Re: Hmong and semi-syllabic writing
From: | Don Blaheta <dpb@...> |
Date: | Wednesday, October 13, 1999, 22:58 |
Quoth Barry Garcia:
> dirk.elzinga@m.cc.utah.edu writes:
> >I've always thought that having separate characters for onset
> >and rhyme was an interesting compromise between an alphabet and
> >a syllabary. This kind of system would be useful for a language
> >which allowed onset clusters, like Hmong, but nevertheless had a
> >fairly limited range of syllable types. I'm trying to develop
> >something similar to it for my new project, Shemspreg.
>
> I created a script once where you had characters for syllables, and also
> single characters for representing vowels, consonants, and diphthongs so
> that if you had a word like: 'naktaandai', you could write it out like:
> 'na-k-ta-a-n-d-ai'. However, creating all the characters for the syllables
> and single characters took me a long time and I found I started to run out
> of letter forms that didnt start to look like one another.

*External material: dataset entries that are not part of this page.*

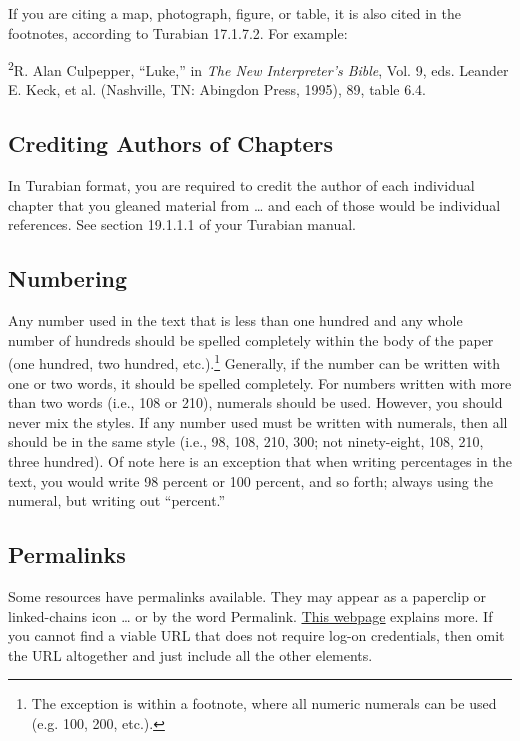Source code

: \documentclass[raggedright]{turabian-researchpaper}
\newcommand*{\bluehref}[2]{\href{#1}{\color{blue}\ul{#2}}}
\begin{document}
If you are citing a map, photograph, figure, or table, it is also cited in the
footnotes, according to Turabian 17.1.7.2. For example:

\begin{singlespace}
\textsuperscript{2}R. Alan Culpepper, ``Luke,'' in \textit{The New Interpreter's
Bible}, Vol. 9, eds. Leander E. Keck, et al. (Nashville, TN: Abingdon Press,
1995), 89, table 6.4.
\end{singlespace}

\subsection{Crediting Authors of Chapters}

In Turabian format, you are required to credit the author of each individual
chapter that you gleaned material from \dots{} and each of those would be
individual references. See section 19.1.1.1 of your Turabian
manual.\autocite[232]{Turabian}

\subsection{Numbering}

Any number used in the text that is less than one hundred and any whole number
of hundreds should be spelled completely within the body of the paper (one
hundred, two hundred, etc.).\footnote{The exception is within a footnote, where
all numeric numerals can be used (e.g. 100, 200, etc.).} Generally, if the
number can be written with one or two words, it should be spelled completely.
For numbers written with more than two words (i.e., 108 or 210), numerals should
be used. However, you should never mix the styles. If any number used must be
written with numerals, then all should be in the same style (i.e., 98, 108, 210,
300; not ninety-eight, 108, 210, three hundred). Of note here is an exception
that when writing percentages in the text, you would write 98 percent or 100
percent, and so forth; always using the numeral, but writing out ``percent.''

\subsection{Permalinks}

Some resources have permalinks available. They may appear as a paperclip or
linked-chains icon \dots{} or by the word Permalink.
\bluehref{http://umuc.edu/library/libhow/linking.cfm}{This webpage} explains
more. If you cannot find a viable URL that does not require log-on credentials,
then omit the URL altogether and just include all the other elements.
\end{document}
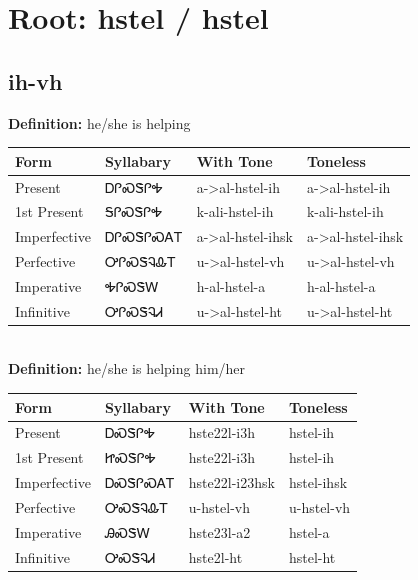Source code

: \documentclass{article}%
\begin{document}
%
\normalsize%
\section*{Root: hstel / hstel}%
\subsection*{ih-vh}%
\textbf{Definition: }%
he/she is helping%
\\[0.5em]%
\begin{tabular}{|l|l|l|l|}%
\hline%
\textbf{Form}&\textbf{Syllabary}&\textbf{With Tone}&\textbf{Toneless}\\%
\hline%
Present&ᎠᎵᏍᏕᎵᎭ&a{-}>al{-}hstel{-}ih&a{-}>al{-}hstel{-}ih\\%
1st Present&ᎦᎵᏍᏕᎵᎭ&k{-}ali{-}hstel{-}ih&k{-}ali{-}hstel{-}ih\\%
Imperfective&ᎠᎵᏍᏕᎵᏍᎪᎢ&a{-}>al{-}hstel{-}ihsk&a{-}>al{-}hstel{-}ihsk\\%
Perfective&ᎤᎵᏍᏕᎸᎲᎢ&u{-}>al{-}hstel{-}vh&u{-}>al{-}hstel{-}vh\\%
Imperative&ᎭᎵᏍᏕᎳ&h{-}al{-}hstel{-}a&h{-}al{-}hstel{-}a\\%
Infinitive&ᎤᎵᏍᏕᎸᏗ&u{-}>al{-}hstel{-}ht&u{-}>al{-}hstel{-}ht\\%
\hline%
\end{tabular}%
\\[1em]%
\textbf{Definition: }%
he/she is helping him/her%
\\[0.5em]%
\begin{tabular}{|l|l|l|l|}%
\hline%
\textbf{Form}&\textbf{Syllabary}&\textbf{With Tone}&\textbf{Toneless}\\%
\hline%
Present&ᎠᏍᏕᎵᎭ&hste22l{-}i3h&hstel{-}ih\\%
1st Present&ᏥᏍᏕᎵᎭ&hste22l{-}i3h&hstel{-}ih\\%
Imperfective&ᎠᏍᏕᎵᏍᎪᎢ&hste22l{-}i23hsk&hstel{-}ihsk\\%
Perfective&ᎤᏍᏕᎸᎲᎢ&u{-}hstel{-}vh&u{-}hstel{-}vh\\%
Imperative&ᎯᏍᏕᎳ&hste23l{-}a2&hstel{-}a\\%
Infinitive&ᎤᏍᏕᎸᏗ&hste2l{-}ht&hstel{-}ht\\%
\hline%
\end{tabular}%
\\[1em]%
\end{document}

I had some fun a few years back designing a script that was almost
exactly Hiragana + Latin alphabet, for a hypothetical post-holocaust
Pacific rim language, with a Japanese base but sufficiently many English
borrowings to require a(n almost) full set of coda characters. I had a
lot of fun with it, but it fizzled when I lost interest in learning
enough Japanese to make it work. ;\
--
-=-Don Blaheta-=-=-dpb@cs.brown.edu-=-=-<http://www.cs.brown.edu/~dpb/>-=-
As far as we know, our computer has never had an undetected error.